Now let me come to the crux of the matter – the Mawmluh-Cherra Cements Ltd (MCCL) established in 1966 for manufacturing Portland cement. It is a joint sector company with the government as the major shareholder and a few private shareholders. Over the years mismanagement saw the private shareholders pulling out since the company was running at a loss. In 2021 the state Cabinet had cleared the proposal to initiate the process of a joint venture partnership in the MCCL due to the financial constraints that the State is facing and because of which it is unable to invest Rs 190 crore to revive the PSU. MCCL has been making continued losses since 2007-08. As of 2018-19, the cumulative losses stood at about Rs 234 crore and as of September 30, 2020, MCCL owed Rs 60.75 crore in overdue liabilities to government departments, suppliers and contractors and its employees. It is estimated that the liabilities of the MCCL have accumulated to Rs. 65.93 crore which includes Rs. 27.09 crore due to government departments, Rs. 14 crore to suppliers and contractors and Rs. 24.84 crore as liabilities to employees.
It is evident therefore that none of the PSUs (some of which have already been closed) are run on business models that are intended to deliver profits. They are more like government departments and further political appointees rule the roost. The management has no control over such employees. Besides, the MCCL would now have to compete with private companies producing cement at huge profits in the state. MCCL is no longer the only cement producer in Meghalaya which it was in the 1960s. Poor management of human resources and finances both have been the downfall of all companies. MCCL is no stranger to this. Since there are no takers for a joint venture with the government, the only alternative is for the government to run the MCCL which would mean the government pouring in money every year into a failed project merely because employees have to be paid! Is there any sense in saving a few employees of a failed project while the state is burdened by more debts from private borrowings?

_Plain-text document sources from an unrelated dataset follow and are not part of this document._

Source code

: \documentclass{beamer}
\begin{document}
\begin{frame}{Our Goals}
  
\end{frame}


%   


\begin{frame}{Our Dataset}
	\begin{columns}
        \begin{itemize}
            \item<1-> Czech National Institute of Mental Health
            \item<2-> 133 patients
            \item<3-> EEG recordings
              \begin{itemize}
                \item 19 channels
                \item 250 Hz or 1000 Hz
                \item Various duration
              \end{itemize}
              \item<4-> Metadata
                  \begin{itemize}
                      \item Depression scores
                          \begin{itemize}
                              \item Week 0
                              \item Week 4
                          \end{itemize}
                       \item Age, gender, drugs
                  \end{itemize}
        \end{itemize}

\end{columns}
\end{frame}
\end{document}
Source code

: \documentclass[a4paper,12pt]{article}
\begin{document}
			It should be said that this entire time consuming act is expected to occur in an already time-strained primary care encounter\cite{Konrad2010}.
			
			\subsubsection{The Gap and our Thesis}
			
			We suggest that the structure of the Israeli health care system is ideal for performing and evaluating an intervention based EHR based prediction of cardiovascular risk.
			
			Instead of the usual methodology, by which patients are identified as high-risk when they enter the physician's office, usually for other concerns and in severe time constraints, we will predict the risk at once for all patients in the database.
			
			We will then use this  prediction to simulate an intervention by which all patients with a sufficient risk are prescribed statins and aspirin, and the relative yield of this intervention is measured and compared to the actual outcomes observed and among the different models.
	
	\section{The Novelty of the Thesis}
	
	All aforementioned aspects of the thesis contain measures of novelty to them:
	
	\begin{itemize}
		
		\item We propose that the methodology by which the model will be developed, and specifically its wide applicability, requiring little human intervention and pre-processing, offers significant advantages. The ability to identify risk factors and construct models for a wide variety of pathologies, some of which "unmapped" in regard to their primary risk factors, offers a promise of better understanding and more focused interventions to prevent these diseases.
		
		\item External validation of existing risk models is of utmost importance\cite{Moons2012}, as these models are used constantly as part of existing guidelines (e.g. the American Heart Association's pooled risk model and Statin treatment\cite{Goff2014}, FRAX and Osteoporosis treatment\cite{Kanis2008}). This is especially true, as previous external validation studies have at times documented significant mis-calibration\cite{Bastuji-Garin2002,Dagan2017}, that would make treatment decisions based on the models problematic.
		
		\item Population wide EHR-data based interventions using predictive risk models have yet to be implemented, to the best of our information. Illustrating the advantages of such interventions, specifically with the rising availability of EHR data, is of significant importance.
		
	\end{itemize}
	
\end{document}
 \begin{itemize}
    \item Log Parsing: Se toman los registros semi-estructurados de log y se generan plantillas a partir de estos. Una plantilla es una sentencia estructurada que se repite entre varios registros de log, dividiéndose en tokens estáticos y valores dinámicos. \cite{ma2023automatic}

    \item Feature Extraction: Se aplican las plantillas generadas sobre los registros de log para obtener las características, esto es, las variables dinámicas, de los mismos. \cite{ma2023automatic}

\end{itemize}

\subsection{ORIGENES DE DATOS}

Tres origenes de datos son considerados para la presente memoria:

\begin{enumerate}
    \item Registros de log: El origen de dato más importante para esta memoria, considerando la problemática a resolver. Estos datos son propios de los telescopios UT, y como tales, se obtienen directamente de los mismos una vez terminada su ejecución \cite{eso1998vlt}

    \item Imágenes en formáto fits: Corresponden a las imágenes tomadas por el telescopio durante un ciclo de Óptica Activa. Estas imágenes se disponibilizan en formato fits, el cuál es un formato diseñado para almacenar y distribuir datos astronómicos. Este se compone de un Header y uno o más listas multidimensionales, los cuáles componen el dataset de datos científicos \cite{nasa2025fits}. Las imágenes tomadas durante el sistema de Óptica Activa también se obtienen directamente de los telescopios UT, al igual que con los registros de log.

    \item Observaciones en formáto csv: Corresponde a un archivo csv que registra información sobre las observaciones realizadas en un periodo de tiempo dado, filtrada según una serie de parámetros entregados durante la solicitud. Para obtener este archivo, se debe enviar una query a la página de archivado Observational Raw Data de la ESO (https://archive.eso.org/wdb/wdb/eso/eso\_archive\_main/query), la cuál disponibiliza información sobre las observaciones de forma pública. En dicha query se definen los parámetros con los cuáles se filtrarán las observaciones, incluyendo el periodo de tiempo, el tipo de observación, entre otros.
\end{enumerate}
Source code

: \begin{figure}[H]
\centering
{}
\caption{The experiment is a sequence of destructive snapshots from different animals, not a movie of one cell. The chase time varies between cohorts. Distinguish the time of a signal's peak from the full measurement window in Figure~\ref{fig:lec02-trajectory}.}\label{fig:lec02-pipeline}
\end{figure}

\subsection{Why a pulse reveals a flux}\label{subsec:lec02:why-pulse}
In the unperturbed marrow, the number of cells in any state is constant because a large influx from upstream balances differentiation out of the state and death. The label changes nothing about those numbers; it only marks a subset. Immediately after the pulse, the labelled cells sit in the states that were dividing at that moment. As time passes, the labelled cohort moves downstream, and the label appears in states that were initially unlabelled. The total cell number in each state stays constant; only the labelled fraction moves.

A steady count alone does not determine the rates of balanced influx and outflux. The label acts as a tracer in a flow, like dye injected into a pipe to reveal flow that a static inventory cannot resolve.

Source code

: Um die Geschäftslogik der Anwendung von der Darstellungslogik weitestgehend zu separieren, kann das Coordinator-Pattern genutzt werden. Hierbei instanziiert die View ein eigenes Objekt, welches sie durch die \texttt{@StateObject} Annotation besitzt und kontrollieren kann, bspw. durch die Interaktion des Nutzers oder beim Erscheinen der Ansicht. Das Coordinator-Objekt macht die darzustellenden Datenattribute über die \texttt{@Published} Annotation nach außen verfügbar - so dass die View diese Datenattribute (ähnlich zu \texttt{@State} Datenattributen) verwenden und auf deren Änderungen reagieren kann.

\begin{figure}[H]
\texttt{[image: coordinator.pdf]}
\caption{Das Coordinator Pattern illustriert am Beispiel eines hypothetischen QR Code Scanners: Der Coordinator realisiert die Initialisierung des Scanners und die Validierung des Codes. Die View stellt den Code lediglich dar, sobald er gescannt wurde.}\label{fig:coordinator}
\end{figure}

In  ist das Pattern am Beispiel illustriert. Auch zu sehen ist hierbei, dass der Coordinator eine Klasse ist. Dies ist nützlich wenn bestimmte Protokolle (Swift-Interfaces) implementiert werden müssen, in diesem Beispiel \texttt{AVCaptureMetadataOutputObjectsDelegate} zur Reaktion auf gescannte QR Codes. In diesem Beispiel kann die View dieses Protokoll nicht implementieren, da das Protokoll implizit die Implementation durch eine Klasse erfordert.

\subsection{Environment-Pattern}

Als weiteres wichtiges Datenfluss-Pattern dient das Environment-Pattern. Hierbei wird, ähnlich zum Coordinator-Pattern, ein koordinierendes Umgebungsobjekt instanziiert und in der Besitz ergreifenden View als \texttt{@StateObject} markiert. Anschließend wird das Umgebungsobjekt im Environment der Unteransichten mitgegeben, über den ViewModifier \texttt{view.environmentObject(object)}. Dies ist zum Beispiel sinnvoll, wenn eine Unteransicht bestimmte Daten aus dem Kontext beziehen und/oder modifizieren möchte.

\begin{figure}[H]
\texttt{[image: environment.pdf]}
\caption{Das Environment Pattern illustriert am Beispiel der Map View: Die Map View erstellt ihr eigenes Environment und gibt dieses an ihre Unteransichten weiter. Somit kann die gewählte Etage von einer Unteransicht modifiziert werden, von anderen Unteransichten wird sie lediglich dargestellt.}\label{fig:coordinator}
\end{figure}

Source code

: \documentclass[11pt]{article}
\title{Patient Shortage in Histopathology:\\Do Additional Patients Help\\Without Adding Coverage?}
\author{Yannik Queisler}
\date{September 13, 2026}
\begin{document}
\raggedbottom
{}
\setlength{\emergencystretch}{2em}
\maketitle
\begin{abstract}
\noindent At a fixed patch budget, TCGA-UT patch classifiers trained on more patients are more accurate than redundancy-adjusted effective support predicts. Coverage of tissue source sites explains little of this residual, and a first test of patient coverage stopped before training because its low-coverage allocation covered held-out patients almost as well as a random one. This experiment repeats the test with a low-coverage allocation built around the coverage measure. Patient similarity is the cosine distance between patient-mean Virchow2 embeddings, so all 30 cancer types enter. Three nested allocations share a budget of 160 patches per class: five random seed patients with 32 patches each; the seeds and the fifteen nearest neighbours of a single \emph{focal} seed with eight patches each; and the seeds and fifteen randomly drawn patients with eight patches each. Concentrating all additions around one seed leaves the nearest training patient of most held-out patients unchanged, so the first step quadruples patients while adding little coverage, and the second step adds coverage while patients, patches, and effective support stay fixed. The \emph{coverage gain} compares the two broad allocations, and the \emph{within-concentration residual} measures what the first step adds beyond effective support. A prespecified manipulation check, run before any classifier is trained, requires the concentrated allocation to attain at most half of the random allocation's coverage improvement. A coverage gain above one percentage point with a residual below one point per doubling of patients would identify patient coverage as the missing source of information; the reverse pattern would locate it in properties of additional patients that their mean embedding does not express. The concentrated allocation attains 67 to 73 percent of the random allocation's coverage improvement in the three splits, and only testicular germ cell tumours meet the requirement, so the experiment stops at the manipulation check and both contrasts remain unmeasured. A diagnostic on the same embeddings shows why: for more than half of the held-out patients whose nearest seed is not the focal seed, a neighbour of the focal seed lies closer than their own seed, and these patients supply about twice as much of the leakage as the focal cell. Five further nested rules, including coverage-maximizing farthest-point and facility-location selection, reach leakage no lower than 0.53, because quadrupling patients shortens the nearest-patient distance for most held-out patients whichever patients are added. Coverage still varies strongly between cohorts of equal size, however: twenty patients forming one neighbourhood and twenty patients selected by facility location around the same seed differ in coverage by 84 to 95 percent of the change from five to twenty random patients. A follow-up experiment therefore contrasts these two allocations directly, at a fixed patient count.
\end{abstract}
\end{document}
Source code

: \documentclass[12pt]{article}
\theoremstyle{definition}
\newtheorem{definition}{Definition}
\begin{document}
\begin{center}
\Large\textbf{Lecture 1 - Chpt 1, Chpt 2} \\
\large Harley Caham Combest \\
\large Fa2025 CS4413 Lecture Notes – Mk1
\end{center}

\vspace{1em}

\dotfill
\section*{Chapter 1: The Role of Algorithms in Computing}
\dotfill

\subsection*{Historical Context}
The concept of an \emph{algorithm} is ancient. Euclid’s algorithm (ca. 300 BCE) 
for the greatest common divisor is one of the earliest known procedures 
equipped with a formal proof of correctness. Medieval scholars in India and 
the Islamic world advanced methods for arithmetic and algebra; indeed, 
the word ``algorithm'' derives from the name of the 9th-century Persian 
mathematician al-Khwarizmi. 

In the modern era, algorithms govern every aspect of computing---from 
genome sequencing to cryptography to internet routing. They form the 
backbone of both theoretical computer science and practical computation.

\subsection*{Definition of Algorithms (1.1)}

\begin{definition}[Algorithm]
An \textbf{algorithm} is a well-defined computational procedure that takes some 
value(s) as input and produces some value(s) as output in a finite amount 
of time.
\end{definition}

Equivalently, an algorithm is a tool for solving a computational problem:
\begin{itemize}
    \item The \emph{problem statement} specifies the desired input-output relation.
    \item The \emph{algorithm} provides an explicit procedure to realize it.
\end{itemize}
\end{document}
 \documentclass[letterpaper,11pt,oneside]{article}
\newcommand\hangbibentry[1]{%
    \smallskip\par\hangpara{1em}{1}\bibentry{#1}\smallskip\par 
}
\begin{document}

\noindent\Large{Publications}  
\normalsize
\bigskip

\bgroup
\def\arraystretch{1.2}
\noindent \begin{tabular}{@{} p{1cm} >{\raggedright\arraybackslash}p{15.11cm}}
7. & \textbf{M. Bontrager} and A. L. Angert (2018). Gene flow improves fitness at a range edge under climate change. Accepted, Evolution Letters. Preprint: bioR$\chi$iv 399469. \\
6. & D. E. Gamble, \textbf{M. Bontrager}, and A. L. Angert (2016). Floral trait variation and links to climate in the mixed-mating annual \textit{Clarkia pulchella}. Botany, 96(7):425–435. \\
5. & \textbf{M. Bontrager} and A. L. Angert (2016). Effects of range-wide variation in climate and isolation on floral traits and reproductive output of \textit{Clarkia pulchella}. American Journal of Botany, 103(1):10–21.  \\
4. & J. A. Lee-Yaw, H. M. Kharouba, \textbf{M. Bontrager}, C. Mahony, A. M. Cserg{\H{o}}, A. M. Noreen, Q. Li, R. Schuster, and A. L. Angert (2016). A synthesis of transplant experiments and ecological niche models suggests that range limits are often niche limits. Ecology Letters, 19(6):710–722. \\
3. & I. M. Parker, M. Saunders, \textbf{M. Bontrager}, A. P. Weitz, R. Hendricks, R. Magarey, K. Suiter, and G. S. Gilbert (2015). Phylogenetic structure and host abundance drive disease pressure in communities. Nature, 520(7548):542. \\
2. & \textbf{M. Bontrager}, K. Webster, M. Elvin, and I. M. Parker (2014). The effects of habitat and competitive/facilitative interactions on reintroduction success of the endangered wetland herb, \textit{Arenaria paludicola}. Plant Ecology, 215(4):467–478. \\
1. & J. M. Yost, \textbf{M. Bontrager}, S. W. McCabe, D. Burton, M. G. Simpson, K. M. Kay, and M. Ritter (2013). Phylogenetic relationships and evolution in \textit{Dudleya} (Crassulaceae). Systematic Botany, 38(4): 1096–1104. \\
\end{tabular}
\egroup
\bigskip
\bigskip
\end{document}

What’s interesting is the Hynniewtrep National Liberation Council (HNLC) jumping into the MCCL issue at this juncture. Considering that the HNLC has substantial funds invested over the years why does it not take over the MCCL and run it efficiently, employing the best management practices? Or is the MCCL issue just a decoy for the outfit to walk out of the peace talks? Since the HNLC represents all of us the “Hynniewtrep” people, we would like to know what are the salient features of the peace deal being discussed with the interlocutor – AK Mishra since we are all stakeholders in this. What is the HNLC going to liberate us from? How can the HNLC discuss a deal with the Centre which will have an impact on all of us, but without us knowing what’s in the peace deal? But above all, how can an outfit discuss peace on one hand and issue death threats to an MLA on the other? What can the MLA do to revive a dead company?
From what one can gather, the HNLC is unhappy that their cadres are not getting a general amnesty after all that they had done in the past decades. Well one leader – Julius Dorphang was given general amnesty but he landed up in jail for raping a minor girl. What does that say about the antecedents of the HNLC? Are we sure all the cadres will not get back to their old ways and that extortion has ended? These questions need clarity. The Hynniewtrep people too must engage with this issue because it is “our” issue and not just a binary between the central government and the HNLC.